Except you’re not the IRS.
Porcaro was selected for audit last year. When she asked why she was chosen, the IRS explained that she was too poor.
Yuh-huh. You read that correctly.
The IRS determined, through its handy-dandy database of “what it takes to get by” that her income was too low to support her family. Her income, $18,992, was about half of what the IRS thinks you need to manage a family of three in Seattle. Bells went off – the IRS assumed that she was hiding income (of course).

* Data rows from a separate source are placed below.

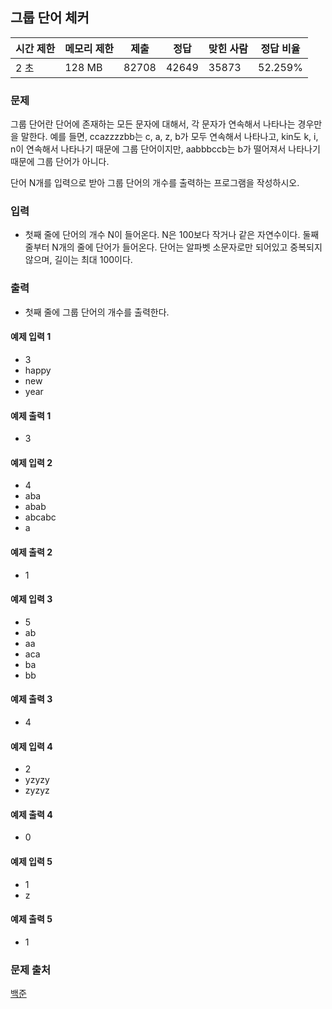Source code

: ## 그룹 단어 체커
 
|시간 제한|	메모리 제한|	제출|	정답|	맞힌 사람|	정답 비율|
|---|---|---|---|---|---|
|2 초|	128 MB|	82708|	42649|	35873|	52.259%|

### 문제
그룹 단어란 단어에 존재하는 모든 문자에 대해서, 각 문자가 연속해서 나타나는 경우만을 말한다. 예를 들면, ccazzzzbb는 c, a, z, b가 모두 연속해서 나타나고, kin도 k, i, n이 연속해서 나타나기 때문에 그룹 단어이지만, aabbbccb는 b가 떨어져서 나타나기 때문에 그룹 단어가 아니다.

단어 N개를 입력으로 받아 그룹 단어의 개수를 출력하는 프로그램을 작성하시오.

### 입력
- 첫째 줄에 단어의 개수 N이 들어온다. N은 100보다 작거나 같은 자연수이다. 둘째 줄부터 N개의 줄에 단어가 들어온다. 단어는 알파벳 소문자로만 되어있고 중복되지 않으며, 길이는 최대 100이다.

### 출력
- 첫째 줄에 그룹 단어의 개수를 출력한다.

#### 예제 입력 1 
- 3
- happy
- new
- year
#### 예제 출력 1 
- 3
#### 예제 입력 2 
- 4
- aba
- abab
- abcabc
- a
#### 예제 출력 2 
- 1
#### 예제 입력 3 
- 5
- ab
- aa
- aca
- ba
- bb
#### 예제 출력 3 
- 4
#### 예제 입력 4 
- 2
- yzyzy
- zyzyz
#### 예제 출력 4 
- 0
#### 예제 입력 5 
- 1
- z
#### 예제 출력 5 
- 1

### 문제 출처
[백준](https://www.acmicpc.net/problem/1316)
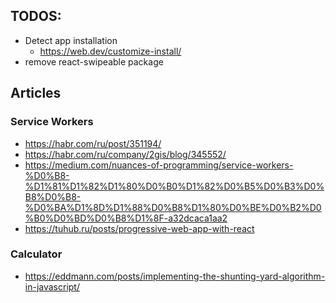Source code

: ## TODOS:
- Detect app installation
  - https://web.dev/customize-install/
- remove react-swipeable package

## Articles

### Service Workers

* https://habr.com/ru/post/351194/
* https://habr.com/ru/company/2gis/blog/345552/
* https://medium.com/nuances-of-programming/service-workers-%D0%B8-%D1%81%D1%82%D1%80%D0%B0%D1%82%D0%B5%D0%B3%D0%B8%D0%B8-%D0%BA%D1%8D%D1%88%D0%B8%D1%80%D0%BE%D0%B2%D0%B0%D0%BD%D0%B8%D1%8F-a32dcaca1aa2
* https://tuhub.ru/posts/progressive-web-app-with-react

### Calculator

* https://eddmann.com/posts/implementing-the-shunting-yard-algorithm-in-javascript/

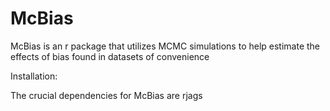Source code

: # McBias
McBias is an r package that utilizes MCMC simulations to help estimate the effects of bias found in datasets of convenience

Installation:

The crucial dependencies for McBias are rjags
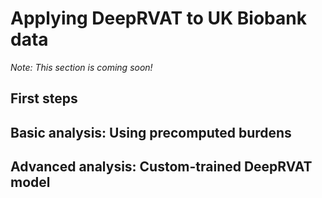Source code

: # Applying DeepRVAT to UK Biobank data

_Note: This section is coming soon!_

## First steps

## Basic analysis: Using precomputed burdens

## Advanced analysis: Custom-trained DeepRVAT model

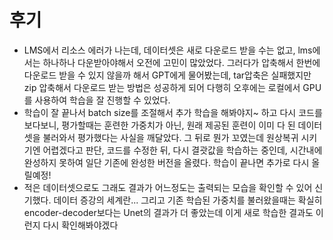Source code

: # 후기  
- LMS에서 리소스 에러가 나는데, 데이터셋은 새로 다운로드 받을 수는 없고, lms에서는 하나하나 다운받아야해서 오전에 고민이 많았었다. 그러다가 압축해서 한번에 다운로드 받을 수 있지 않을까 해서 GPT에게 물어봤는데, tar압축은 실패했지만 zip 압축해서 다운로드 받는 방법은 성공하게 되어 다행히 오후에는 로컬에서 GPU를 사용하여 학습을 잘 진행할 수 있었다.
- 학습이 잘 끝나서 batch size를 조절해서 추가 학습을 해봐야지~ 하고 다시 코드를 보다보니, 평가할때는 훈련한 가중치가 아닌, 원래 제공된 훈련이 이미 다 된 데이터셋을 불러와서 평가했다는 사실을 깨달았다. 그 뒤로 뭔가 꼬였는데 원상복귀 시키기엔 어렵겠다고 판단, 코드를 수정한 뒤, 다시 결괏값을 학습하는 중인데, 시간내에 완성하지 못하여 일단 기존에 완성한 버전을 올렸다. 학습이 끝나면 추가로 다시 올릴예정!
- 적은 데이터셋으로도 그래도 결과가 어느정도는 출력되는 모습을 확인할 수 있어 신기했다. 데이터 증강의 세계란... 그리고 기존 학습된 가중치를 불러왔을때는 확실히 encoder-decoder보다는 Unet의 결과가 더 좋았는데 이게 새로 학습한 결과도 이런지 다시 확인해봐야겠다
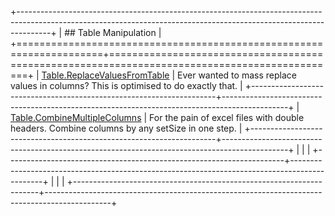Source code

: +--------------------------------------------------------------------------------------------------------------------------------------------------------------------+
|                                                                        ## Table Manipulation                                                                       |
+=====================================================================+==============================================================================================+
| [Table.ReplaceValuesFromTable](Tables/Table.ReplaceValuesFromTable) |     Ever wanted to mass replace values in columns? This is optimised to do exactly that.     |
+---------------------------------------------------------------------+----------------------------------------------------------------------------------------------+
| [Table.CombineMultipleColumns](Tables/Table.CombineMultipleColumns) | For the pain of excel files with double headers. Combine columns by any setSize in one step. |
+---------------------------------------------------------------------+----------------------------------------------------------------------------------------------+
|                                                                     |                                                                                              |
+---------------------------------------------------------------------+----------------------------------------------------------------------------------------------+
|                                                                     |                                                                                              |
+---------------------------------------------------------------------+----------------------------------------------------------------------------------------------+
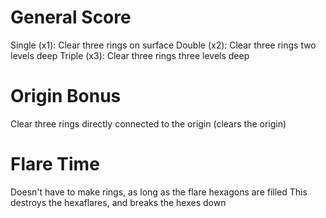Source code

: # General Score
Single (x1): Clear three rings on surface
Double (x2): Clear three rings two levels deep
Triple (x3): Clear three rings three levels deep

# Origin Bonus
Clear three rings directly connected to the origin (clears the origin)

# Flare Time
Doesn't have to make rings, as long as the flare hexagons are filled
This destroys the hexaflares, and breaks the hexes down
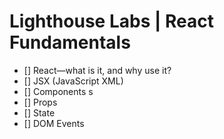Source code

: # Lighthouse Labs | React Fundamentals

* [] React—what is it, and why use it?
* [] JSX (JavaScript XML)
* [] Components s
* [] Props
* [] State
* [] DOM Events
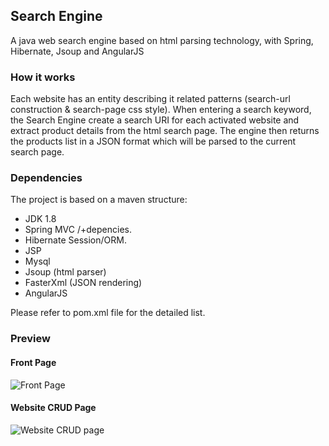 ## Search Engine ##
A java web search engine based on html parsing technology, with Spring, Hibernate, Jsoup and AngularJS

### How it works ###
Each website has an entity describing it related patterns (search-url construction & search-page css style).
When entering a search keyword, the Search Engine create a search URI for each activated website and extract product details from the html search page.
The engine then returns the products list in a JSON format which will be parsed to the current search page.

### Dependencies ###
The project is based on a maven structure:

 - JDK 1.8
 - Spring MVC /+depencies.
 - Hibernate Session/ORM.
 - JSP
 - Mysql
 - Jsoup (html parser)
 - FasterXml (JSON rendering)
 - AngularJS

Please refer to pom.xml file for the detailed list.

### Preview ###

#### Front Page ####
![Front Page](http://i.imgur.com/6LOWhVX.png)

#### Website CRUD Page ####
![Website CRUD page](http://i.imgur.com/cfJK1GS.png)
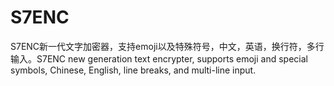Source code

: # S7ENC
S7ENC新一代文字加密器，支持emoji以及特殊符号，中文，英语，换行符，多行输入。S7ENC new generation text encrypter, supports emoji and special symbols, Chinese, English, line breaks, and multi-line input.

Even though the IRS eventually found that she wasn’t hiding income – they made some other determinations. The result was that Porcaro owed the IRS a whopping $16,000 in tax for the years 2006 and 2007. That was $16,000 that Porcaro didn’t have – her salary for those two years was just over twice that amount.
What went wrong?
For starters, Porcaro claimed both of her children as dependents on her income tax return. The IRS determined that she wasn’t actually supporting the children and denied her claims to treat them as a dependent; she also lost her right to the earned income tax credit (EITC).
The EITC is a refundable federal income tax credit targeted to low to moderate income working individuals and families. The whole idea behind the EITC was to provide an incentive to work. It helps offset Social Security taxes for taxpayers who work but make a limited amount of earned income during the year; if the EITC exceeds the amount of taxes owed, the result is a credit. To qualify, you must work and file a tax return. Porcaro did both.
To sort out the whole mess, Porcaro did what you’re supposed to do in these situations: she retained the services of a tax professional. The result? The IRS audited Porcaro’s parents.
And again, you read that correctly.
The IRS figured that Porcaro couldn’t possibly be supporting her own children on her salary. To prove that Porcaro wasn’t supporting the children, the IRS wanted to see her parents’ financial and other records.
Porcaro’s parents eventually survived the audit without assessment. They did, however, incur substantial bills in the process. So much for that whole trying to save money bit…
As for Porcaro? She was able to keep her earned income tax credit but failed to prove that her children could be considered dependents. The result was that she owed back taxes plus penalty and interest.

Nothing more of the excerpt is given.